Little is known about the coronavirus that has, as of a little past noon Friday local time, infected more than 31,000 people and killed 637 patients. (Those are the official figures; virology experts and doctors in Hubei warn that the actual numbers run much higher.) What we do know is this: It’s infectious, even flu-like in that regard. And we also know that its current footprint—concentrated in China but present on multiple continents—is the consequence of human greed and CCP apparatchiks’ overarching need to cling to power.
After Li was pronounced dead, medical workers visited the intensive-care unit where he was receiving treatment. Still wearing hazmat suits, goggles, and medical masks, they took turns stopping in front of the doorway to take deep bows, paying their last respects.
Li’s death was unexpected. He was young and healthy, and people thought that perhaps because he was a doctor helping those who had been infected, perhaps because he was one of the first people to realize what was about to happen, that he would receive the best care possible. But that is not the case in China right now.

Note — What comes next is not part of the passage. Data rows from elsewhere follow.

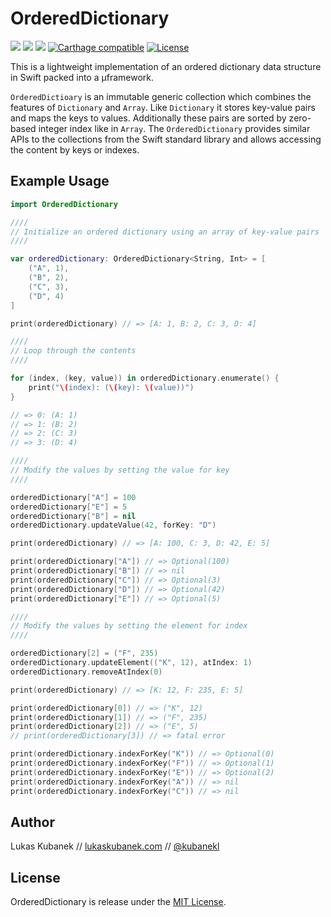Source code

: # OrderedDictionary

[![][image-1]][1] [![][image-2]][2] ![][image-3] [![][image-4]][3] [![][image-5]][4]

This is a lightweight implementation of an ordered dictionary data structure in Swift packed into a µframework.

`OrderedDictioary` is an immutable generic collection which combines the features of `Dictionary` and `Array`. Like `Dictionary` it stores key-value pairs and maps the keys to values. Additionally these pairs are sorted by zero-based integer index like in `Array`. The `OrderedDictionary` provides similar APIs to the collections from the Swift standard library and allows accessing the content by keys or indexes.

## Example Usage

```swift
import OrderedDictionary

////
// Initialize an ordered dictionary using an array of key-value pairs
////

var orderedDictionary: OrderedDictionary<String, Int> = [
    ("A", 1),
    ("B", 2),
    ("C", 3),
    ("D", 4)
]

print(orderedDictionary) // => [A: 1, B: 2, C: 3, D: 4]

////
// Loop through the contents
////

for (index, (key, value)) in orderedDictionary.enumerate() {
    print("\(index): (\(key): \(value))")
}

// => 0: (A: 1)
// => 1: (B: 2)
// => 2: (C: 3)
// => 3: (D: 4)

////
// Modify the values by setting the value for key
////

orderedDictionary["A"] = 100
orderedDictionary["E"] = 5
orderedDictionary["B"] = nil
orderedDictionary.updateValue(42, forKey: "D")

print(orderedDictionary) // => [A: 100, C: 3, D: 42, E: 5]

print(orderedDictionary["A"]) // => Optional(100)
print(orderedDictionary["B"]) // => nil
print(orderedDictionary["C"]) // => Optional(3)
print(orderedDictionary["D"]) // => Optional(42)
print(orderedDictionary["E"]) // => Optional(5)

////
// Modify the values by setting the element for index
////

orderedDictionary[2] = ("F", 235)
orderedDictionary.updateElement(("K", 12), atIndex: 1)
orderedDictionary.removeAtIndex(0)

print(orderedDictionary) // => [K: 12, F: 235, E: 5]

print(orderedDictionary[0]) // => ("K", 12)
print(orderedDictionary[1]) // => ("F", 235)
print(orderedDictionary[2]) // => ("E", 5)
// print(orderedDictionary[3]) // => fatal error

print(orderedDictionary.indexForKey("K")) // => Optional(0)
print(orderedDictionary.indexForKey("F")) // => Optional(1)
print(orderedDictionary.indexForKey("E")) // => Optional(2)
print(orderedDictionary.indexForKey("A")) // => nil
print(orderedDictionary.indexForKey("C")) // => nil
```

## Author

Lukas Kubanek // [lukaskubanek.com][5] // [@kubanekl][6]

## License

OrderedDictionary is release under the [MIT License][7].

[1]:	https://github.com/lukaskubanek/OrderedDictionary/releases
[2]:	https://developer.apple.com/swift/
[3]:	https://github.com/Carthage/Carthage
[4]:	LICENSE.md
[5]:	http://lukaskubanek.com
[6]:	https://twitter.com/kubanekl
[7]:	LICENSE.md

[image-1]:	https://img.shields.io/github/release/lukaskubanek/OrderedDictionary.svg?style=flat-square
[image-2]:	https://img.shields.io/badge/Swift-2.0_(7b6)-orange.svg?style=flat-square
[image-3]:	https://img.shields.io/badge/Platform-OS_X%20&_iOS-yellowgreen.svg?style=flat-square
[image-4]:	https://img.shields.io/badge/Carthage-compatible-4BC51D.svg?style=flat-square "Carthage compatible"
[image-5]:	https://img.shields.io/badge/license-MIT-lightgrey.svg?style=flat-square "License"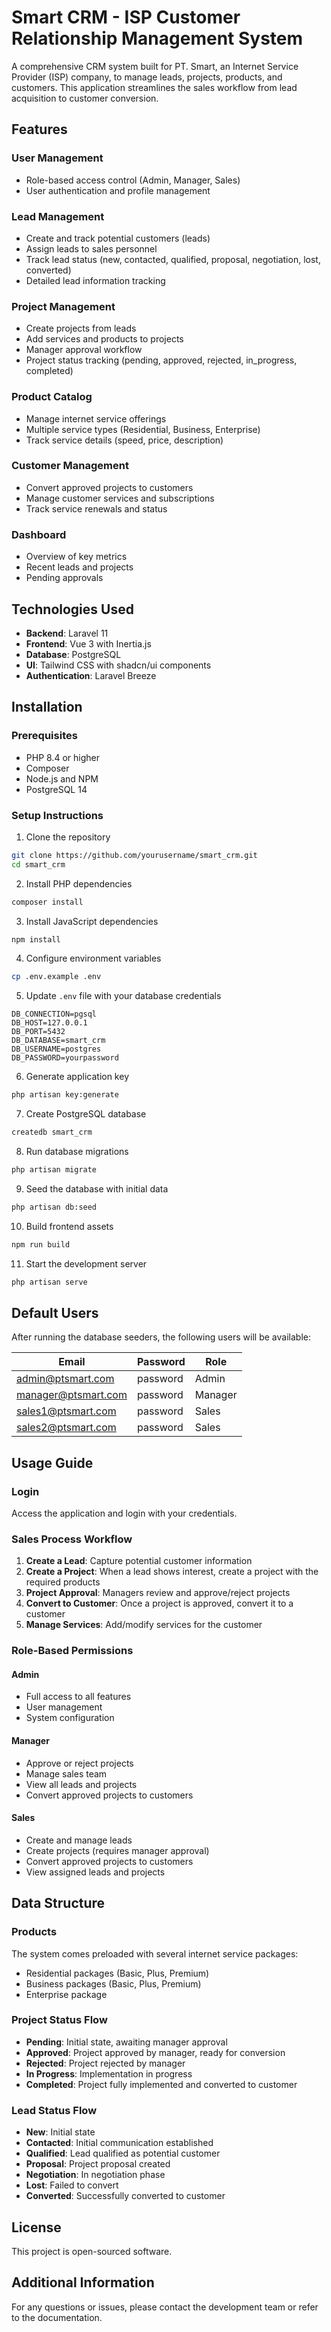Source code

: # Smart CRM - ISP Customer Relationship Management System

A comprehensive CRM system built for PT. Smart, an Internet Service Provider (ISP) company, to manage leads, projects, products, and customers. This application streamlines the sales workflow from lead acquisition to customer conversion.

## Features

### User Management

- Role-based access control (Admin, Manager, Sales)
- User authentication and profile management

### Lead Management

- Create and track potential customers (leads)
- Assign leads to sales personnel
- Track lead status (new, contacted, qualified, proposal, negotiation, lost, converted)
- Detailed lead information tracking

### Project Management

- Create projects from leads
- Add services and products to projects
- Manager approval workflow
- Project status tracking (pending, approved, rejected, in_progress, completed)

### Product Catalog

- Manage internet service offerings
- Multiple service types (Residential, Business, Enterprise)
- Track service details (speed, price, description)

### Customer Management

- Convert approved projects to customers
- Manage customer services and subscriptions
- Track service renewals and status

### Dashboard

- Overview of key metrics
- Recent leads and projects
- Pending approvals

## Technologies Used

- **Backend**: Laravel 11
- **Frontend**: Vue 3 with Inertia.js
- **Database**: PostgreSQL
- **UI**: Tailwind CSS with shadcn/ui components
- **Authentication**: Laravel Breeze

## Installation

### Prerequisites

- PHP 8.4 or higher
- Composer
- Node.js and NPM
- PostgreSQL 14

### Setup Instructions

1. Clone the repository

```bash
git clone https://github.com/yourusername/smart_crm.git
cd smart_crm
```

2. Install PHP dependencies

```bash
composer install
```

3. Install JavaScript dependencies

```bash
npm install
```

4. Configure environment variables

```bash
cp .env.example .env
```

5. Update `.env` file with your database credentials

```
DB_CONNECTION=pgsql
DB_HOST=127.0.0.1
DB_PORT=5432
DB_DATABASE=smart_crm
DB_USERNAME=postgres
DB_PASSWORD=yourpassword
```

6. Generate application key

```bash
php artisan key:generate
```

7. Create PostgreSQL database

```bash
createdb smart_crm
```

8. Run database migrations

```bash
php artisan migrate
```

9. Seed the database with initial data

```bash
php artisan db:seed
```

10. Build frontend assets

```bash
npm run build
```

11. Start the development server

```bash
php artisan serve
```

## Default Users

After running the database seeders, the following users will be available:

| Email               | Password | Role    |
| ------------------- | -------- | ------- |
| admin@ptsmart.com   | password | Admin   |
| manager@ptsmart.com | password | Manager |
| sales1@ptsmart.com  | password | Sales   |
| sales2@ptsmart.com  | password | Sales   |

## Usage Guide

### Login

Access the application and login with your credentials.

### Sales Process Workflow

1. **Create a Lead**: Capture potential customer information
2. **Create a Project**: When a lead shows interest, create a project with the required products
3. **Project Approval**: Managers review and approve/reject projects
4. **Convert to Customer**: Once a project is approved, convert it to a customer
5. **Manage Services**: Add/modify services for the customer

### Role-Based Permissions

#### Admin

- Full access to all features
- User management
- System configuration

#### Manager

- Approve or reject projects
- Manage sales team
- View all leads and projects
- Convert approved projects to customers

#### Sales

- Create and manage leads
- Create projects (requires manager approval)
- Convert approved projects to customers
- View assigned leads and projects

## Data Structure

### Products

The system comes preloaded with several internet service packages:

- Residential packages (Basic, Plus, Premium)
- Business packages (Basic, Plus, Premium)
- Enterprise package

### Project Status Flow

- **Pending**: Initial state, awaiting manager approval
- **Approved**: Project approved by manager, ready for conversion
- **Rejected**: Project rejected by manager
- **In Progress**: Implementation in progress
- **Completed**: Project fully implemented and converted to customer

### Lead Status Flow

- **New**: Initial state
- **Contacted**: Initial communication established
- **Qualified**: Lead qualified as potential customer
- **Proposal**: Project proposal created
- **Negotiation**: In negotiation phase
- **Lost**: Failed to convert
- **Converted**: Successfully converted to customer

## License

This project is open-sourced software.

## Additional Information

For any questions or issues, please contact the development team or refer to the documentation.

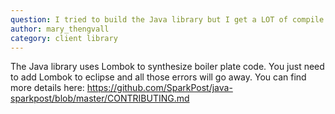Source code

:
 ```yaml
---
question: I tried to build the Java library but I get a LOT of compile errors.
author: mary_thengvall
category: client library
---
```

The Java library uses Lombok to synthesize boiler plate code. You just need to add Lombok to eclipse and all those errors will go away. You can find more details here:
https://github.com/SparkPost/java-sparkpost/blob/master/CONTRIBUTING.md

One doctor in Hubei with whom I spoke said more than two-thirds of his staff had been infected, but it’s unlikely they’ll receive treatment any time soon. Even if hospitals all over the province weren’t already slammed, regulations say that all medical personnel who fall ill because of their constant exposure to sick people need to join the backlog like everyone else. There are simply too many people who need medical assistance.
Li, perhaps sensing that his condition was worsening each day, shared his thoughts in an interview in early February with Caixin, a Beijing-based publication that has a team of reporters who chose to remain in the infection zone when blockades and roadblocks were going up. “A healthy society should not have just one voice,” he told them.
It’s a message that is being posted and reposted on WeChat and Weibo millions of times in China, unifying many voices that normally stay silent. When a nation thinks of him, 1.4 billion people recall that he did the right thing, and the government failed them—and Li—in ways that cannot be remedied.